As an academic, Mendoza specializes in performance art in the Andes and Peru and in the culture of the Quechua people. In the late-1980s, she started an archive of audiovisual content as part of her research, later housed at the PUCP's Instituto de Etnomusicología Andina. In 2000, she published the book Shaping Society Through Dance: Mestizo Ritual Performance in the Peruvian Andes (2000), which discusses the concept of the Department of Cuzco comparsas. She later published three books on dance and folklore in the Peruvian city of Cusco: Al Son de la Danza: Identidad y Comparsas en el Cuzco (2001); Crear y Sentir lo Nuestro: Folklore Identidad Regional y Nacional en Cuzco, Siglo XX (2006); and Creating our Own: Folklore, Performance, and Identity in Cuzco, Peru (2008). She is also fluent in the Quechua language.

In 2006, she started visiting the Pomacanchi District and participated in her first pilgrimage to the Quyllurit'i religious festival there.
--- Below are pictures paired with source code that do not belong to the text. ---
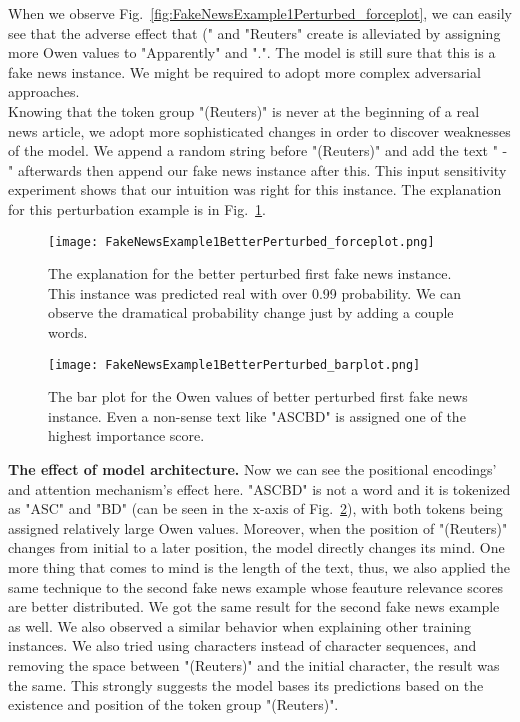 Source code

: When we observe Fig.~\ref{fig:FakeNewsExample1Perturbed_forceplot}, we can easily see that the adverse effect that (" and "Reuters" create is alleviated by assigning more Owen values to "Apparently" and ".". The model is still sure that this is a fake news instance. We might be required to adopt more complex adversarial approaches.\\
Knowing that the token group "(Reuters)" is never at the beginning of a real news article, we adopt more sophisticated changes in order to discover weaknesses of the model. We append a random string before "(Reuters)" and add the text " - " afterwards then append our fake news instance after this. This input sensitivity experiment shows that our intuition was right for this instance. The explanation for this perturbation example is in Fig.~\ref{fig:FakeNewsExample1BetterPerturbed_forceplot}.\\
\begin{figure}
    \centering
    \texttt{[image: FakeNewsExample1BetterPerturbed\_forceplot.png]}
    \caption[The explanation for the better perturbed first fake news instance.]{The explanation for the better perturbed first fake news instance. This instance was predicted real with over 0.99 probability. We can observe the dramatical probability change just by adding a couple words.}
    \label{fig:FakeNewsExample1BetterPerturbed_forceplot}
\end{figure}
\begin{figure}
    \centering
    \texttt{[image: FakeNewsExample1BetterPerturbed\_barplot.png]}
    \caption[The bar plot for the Owen values of better perturbed first fake news instance.]{The bar plot for the Owen values of better perturbed first fake news instance. Even a non-sense text like "ASCBD" is assigned one of the highest importance score.}
    \label{fig:FakeNewsExample1BetterPerturbed_barplot}
\end{figure}
\textbf{The effect of model architecture.} Now we can see the positional encodings' and attention mechanism's effect here. "ASCBD" is not a word and it is tokenized as "ASC" and "BD" (can be seen in the x-axis of Fig.~\ref{fig:FakeNewsExample1BetterPerturbed_barplot}), with both tokens being assigned relatively large Owen values. Moreover, when the position of "(Reuters)" changes from initial to a later position, the model directly changes its mind. One more thing that comes to mind is the length of the text, thus, we also applied the same technique to the second fake news example whose feauture relevance scores are better distributed. We got the same result for the second fake news example as well. We also observed a similar behavior when explaining other training instances. We also tried using characters instead of character sequences, and removing the space between "(Reuters)" and the initial character, the result was the same. This strongly suggests the model bases its predictions based on the existence and position of the token group "(Reuters)".\\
She later went to two more pilgrimages in 2008 and 2010. She completed her ethnographic work on the area in 2013, inspiring Qoyllur Rit’i: Crónica de una Peregrinación Cusqueña (a 2021 bilingual Spanish-Quechua book).

In 2015, she produced two documentaries: Memory Walkers, which is about the aftermath of the internal conflict in Peru; and The Pilgrimage to the Sanctuary of the Lord of Qoyllur Rit'i: The Walk Experience, inspired by her experiences with the Quyllurit'i festival.
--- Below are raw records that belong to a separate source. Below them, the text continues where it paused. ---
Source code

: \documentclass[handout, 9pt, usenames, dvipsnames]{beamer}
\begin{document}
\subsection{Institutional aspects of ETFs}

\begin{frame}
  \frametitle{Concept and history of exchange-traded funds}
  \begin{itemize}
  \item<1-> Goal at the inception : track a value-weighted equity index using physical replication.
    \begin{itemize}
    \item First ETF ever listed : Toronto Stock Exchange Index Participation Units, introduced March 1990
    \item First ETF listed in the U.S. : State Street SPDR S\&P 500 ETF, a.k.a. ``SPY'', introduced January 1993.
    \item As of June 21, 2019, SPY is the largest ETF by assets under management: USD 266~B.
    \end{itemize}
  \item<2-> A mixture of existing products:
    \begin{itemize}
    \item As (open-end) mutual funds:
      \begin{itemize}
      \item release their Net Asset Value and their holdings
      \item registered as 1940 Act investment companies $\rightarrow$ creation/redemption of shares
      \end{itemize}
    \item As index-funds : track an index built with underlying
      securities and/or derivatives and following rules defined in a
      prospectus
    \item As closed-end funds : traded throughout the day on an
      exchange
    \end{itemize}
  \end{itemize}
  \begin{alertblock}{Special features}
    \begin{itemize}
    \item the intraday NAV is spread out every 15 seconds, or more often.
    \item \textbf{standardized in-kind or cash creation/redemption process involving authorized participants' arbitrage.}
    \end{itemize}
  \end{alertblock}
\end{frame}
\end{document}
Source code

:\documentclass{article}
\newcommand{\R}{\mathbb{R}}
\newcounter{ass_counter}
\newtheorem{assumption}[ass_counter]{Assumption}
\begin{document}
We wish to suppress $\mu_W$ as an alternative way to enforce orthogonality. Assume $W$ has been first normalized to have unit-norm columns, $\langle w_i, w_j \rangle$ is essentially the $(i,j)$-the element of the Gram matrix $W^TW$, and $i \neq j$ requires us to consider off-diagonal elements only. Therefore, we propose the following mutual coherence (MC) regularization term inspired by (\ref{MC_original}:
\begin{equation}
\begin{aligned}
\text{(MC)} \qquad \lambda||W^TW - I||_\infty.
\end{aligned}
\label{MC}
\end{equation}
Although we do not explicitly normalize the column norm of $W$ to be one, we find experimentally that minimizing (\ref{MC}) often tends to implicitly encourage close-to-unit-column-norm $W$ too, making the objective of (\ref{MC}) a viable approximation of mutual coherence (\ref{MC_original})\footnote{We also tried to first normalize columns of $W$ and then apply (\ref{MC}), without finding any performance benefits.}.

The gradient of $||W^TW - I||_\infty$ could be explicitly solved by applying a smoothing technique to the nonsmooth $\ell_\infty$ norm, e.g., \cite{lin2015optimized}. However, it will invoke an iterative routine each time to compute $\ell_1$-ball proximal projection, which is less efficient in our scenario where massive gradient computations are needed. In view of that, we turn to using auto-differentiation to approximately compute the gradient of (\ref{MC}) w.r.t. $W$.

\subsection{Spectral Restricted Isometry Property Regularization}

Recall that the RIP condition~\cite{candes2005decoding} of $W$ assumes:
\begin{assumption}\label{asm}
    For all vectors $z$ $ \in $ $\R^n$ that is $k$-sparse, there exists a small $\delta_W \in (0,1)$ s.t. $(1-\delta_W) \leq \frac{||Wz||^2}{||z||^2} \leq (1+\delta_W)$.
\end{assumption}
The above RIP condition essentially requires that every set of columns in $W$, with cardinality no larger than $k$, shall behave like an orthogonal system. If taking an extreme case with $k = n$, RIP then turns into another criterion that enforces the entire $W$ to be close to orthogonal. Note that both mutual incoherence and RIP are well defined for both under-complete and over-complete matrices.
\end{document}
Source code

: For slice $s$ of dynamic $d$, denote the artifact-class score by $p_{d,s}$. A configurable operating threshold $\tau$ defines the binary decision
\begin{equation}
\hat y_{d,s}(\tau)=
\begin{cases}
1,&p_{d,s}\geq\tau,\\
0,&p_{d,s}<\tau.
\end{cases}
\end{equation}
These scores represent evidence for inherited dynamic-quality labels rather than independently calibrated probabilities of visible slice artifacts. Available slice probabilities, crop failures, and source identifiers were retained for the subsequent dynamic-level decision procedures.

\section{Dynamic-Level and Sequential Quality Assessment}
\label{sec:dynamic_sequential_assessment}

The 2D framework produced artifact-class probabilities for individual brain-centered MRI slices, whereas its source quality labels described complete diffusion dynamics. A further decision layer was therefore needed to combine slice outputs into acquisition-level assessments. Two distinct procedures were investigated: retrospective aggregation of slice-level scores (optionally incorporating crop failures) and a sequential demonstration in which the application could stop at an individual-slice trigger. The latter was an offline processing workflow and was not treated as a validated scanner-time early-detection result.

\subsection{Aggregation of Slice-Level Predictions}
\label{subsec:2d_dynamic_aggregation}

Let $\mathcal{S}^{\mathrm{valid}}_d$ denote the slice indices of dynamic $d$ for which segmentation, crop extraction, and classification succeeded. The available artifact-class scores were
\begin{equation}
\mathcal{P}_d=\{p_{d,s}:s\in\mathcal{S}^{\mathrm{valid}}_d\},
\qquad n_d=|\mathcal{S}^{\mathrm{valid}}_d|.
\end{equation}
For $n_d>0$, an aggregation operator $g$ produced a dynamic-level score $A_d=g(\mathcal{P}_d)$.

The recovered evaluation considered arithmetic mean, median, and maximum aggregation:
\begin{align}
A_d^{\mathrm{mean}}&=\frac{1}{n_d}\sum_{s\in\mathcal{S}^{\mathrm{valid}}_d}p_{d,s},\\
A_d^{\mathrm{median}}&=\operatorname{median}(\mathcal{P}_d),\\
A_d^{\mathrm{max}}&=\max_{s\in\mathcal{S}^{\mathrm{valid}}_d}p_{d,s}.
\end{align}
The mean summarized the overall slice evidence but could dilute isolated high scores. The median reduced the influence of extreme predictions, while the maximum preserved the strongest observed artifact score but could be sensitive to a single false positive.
She was appointed as a Guggenheim Fellow in 2010.

==Bibliography==
- Shaping Society Through Dance: Mestizo Ritual Performance in the Peruvian Andes (2000)
- Al Son de la Danza: Identidad y Comparsas en el Cuzco (2001)
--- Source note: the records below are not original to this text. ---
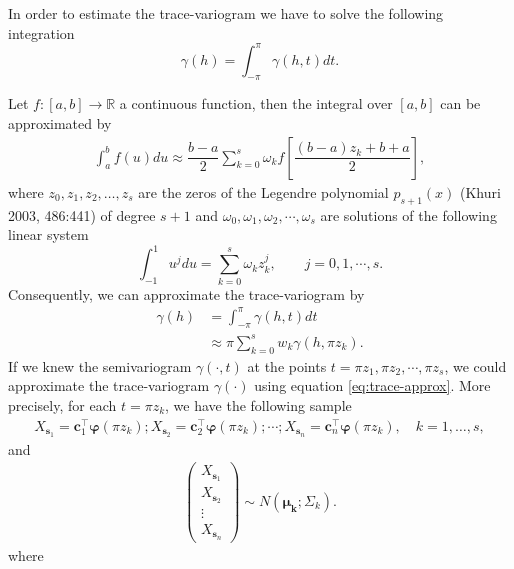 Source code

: \documentclass[12pt,]{article}
\theoremstyle{definition}
\theoremstyle{definition}
\theoremstyle{definition}
\theoremstyle{remark}
\begin{document}
In order to estimate the trace-variogram we have to solve the following integration
\begin{equation}
\gamma(h) = \int_{-\pi}^{\pi} \gamma(h,t) dt.
\label{eq:trace-variogram}
\end{equation}

Let \(f:[a,b] \longrightarrow \mathbb{R}\) a continuous function, then the integral over \([a,b]\) can be approximated by
\begin{align*}
\int_{a}^{b} f(u) du \approx \dfrac{b-a}{2} \sum_{k=0}^{s} \omega_k f \left[\dfrac{(b-a)z_k + b +a}{2}\right],
\end{align*}
where \(z_0,z_1, z_2, \dots, z_s\) are the zeros of the Legendre polynomial \(p_{s+1}(x)\) (Khuri 2003, 486:441) of degree \(s + 1\) and \(\omega_0,\omega_1, \omega_2, \cdots, \omega_s\) are solutions of the following linear system
\begin{equation*}
\int_{-1}^{1} u^j du= \sum_{k=0}^{s} \omega_k z_k^j, \qquad j=0,1, \cdots, s.
\end{equation*}
Consequently, we can approximate the trace-variogram by
\begin{align}
\nonumber \gamma(h) &= \int_{-\pi}^{\pi} \gamma(h, t)dt \\
&\approx  \pi \sum_{k=0}^{s} w_k \gamma \left( h, \pi z_k \right).
\label{eq:trace-approx}
\end{align}
If we knew the semivariogram \(\gamma(\cdot,t)\) at the points \(t=\pi z_1, \pi z_2, \cdots, \pi z_s\), we could approximate the trace-variogram \(\gamma(\cdot)\) using equation \eqref{eq:trace-approx}. More precisely, for each \(t=\pi z_k\), we have the following sample
\begin{align*}
 X_{\bm{s}_1} = \bm{c}_1^\top \bm{\varphi}(\pi z_k); X_{\bm{s}_2} = \bm{c}_2^\top \bm{\varphi}(\pi z_k); \cdots; X_{\bm{s}_n} = \bm{c}_n^\top \bm{\varphi}(\pi z_k), \quad k=1, \dots, s,
\end{align*}
and
\begin{align*}
 \begin{pmatrix}
  X_{\bm{s}_1}\\
  X_{\bm{s}_2}\\
  \vdots\\
  X_{\bm{s}_n}
 \end{pmatrix}
\sim N\left(\bm{\mu_k};\Sigma_k \right).
\end{align*}
where
\end{document}
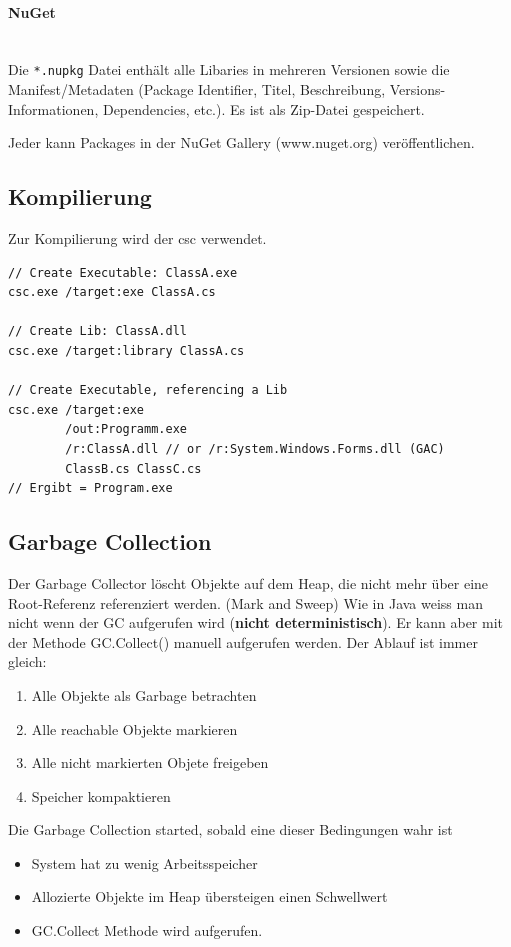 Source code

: \documentclass[
a4paper,
oneside,
10pt,
fleqn,
headsepline,
toc=listofnumbered, 
bibliography=totocnumbered]{scrartcl}
\begin{document}
\paragraph{NuGet}\mbox{} \\
Die \lstinline|*.nupkg| Datei enthält alle Libaries in mehreren Versionen sowie die Manifest/Metadaten (Package Identifier, Titel, Beschreibung, Versions-Informationen, Dependencies, etc.). Es ist als Zip-Datei gespeichert.

Jeder kann Packages in der NuGet Gallery (www.nuget.org) veröffentlichen.
\clearpage

\subsection{Kompilierung}
Zur Kompilierung wird der \gls{csc} verwendet.
\begin{lstlisting}
// Create Executable: ClassA.exe
csc.exe /target:exe ClassA.cs

// Create Lib: ClassA.dll
csc.exe /target:library ClassA.cs

// Create Executable, referencing a Lib
csc.exe /target:exe
		/out:Programm.exe
		/r:ClassA.dll // or /r:System.Windows.Forms.dll (GAC)
		ClassB.cs ClassC.cs
// Ergibt = Program.exe
\end{lstlisting}

\subsection{Garbage Collection}
Der Garbage Collector löscht Objekte auf dem Heap, die nicht mehr über eine Root-Referenz referenziert werden. (Mark and Sweep) Wie in Java weiss man nicht wenn der GC aufgerufen wird (\textbf{nicht deterministisch}). Er kann aber mit der Methode GC.Collect() manuell aufgerufen werden. Der Ablauf ist immer gleich:
\begin{enumerate}
	\item Alle Objekte als Garbage betrachten
	\item Alle reachable Objekte markieren
	\item Alle nicht markierten Objete freigeben
	\item Speicher kompaktieren
\end{enumerate}

Die Garbage Collection started, sobald eine dieser Bedingungen wahr ist
\begin{itemize}
	\item System hat zu wenig Arbeitsspeicher
	\item Allozierte Objekte im Heap übersteigen einen Schwellwert
	\item GC.Collect Methode wird aufgerufen.
\end{itemize}
\end{document}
- Crear y Sentir lo Nuestro: Folklore Identidad Regional y Nacional en Cuzco, Siglo XX (2006)
- Creating our Own: Folklore, Performance, and Identity in Cuzco, Peru (2008)
- Qoyllur Rit’i: Crónica de una Peregrinación Cusqueña (2021)
==Filmography==
- Memory Walkers (2015, documentary)
- The Pilgrimage to the Sanctuary of the Lord of Qoyllur Rit'i: The Walk Experience (2015, documentary)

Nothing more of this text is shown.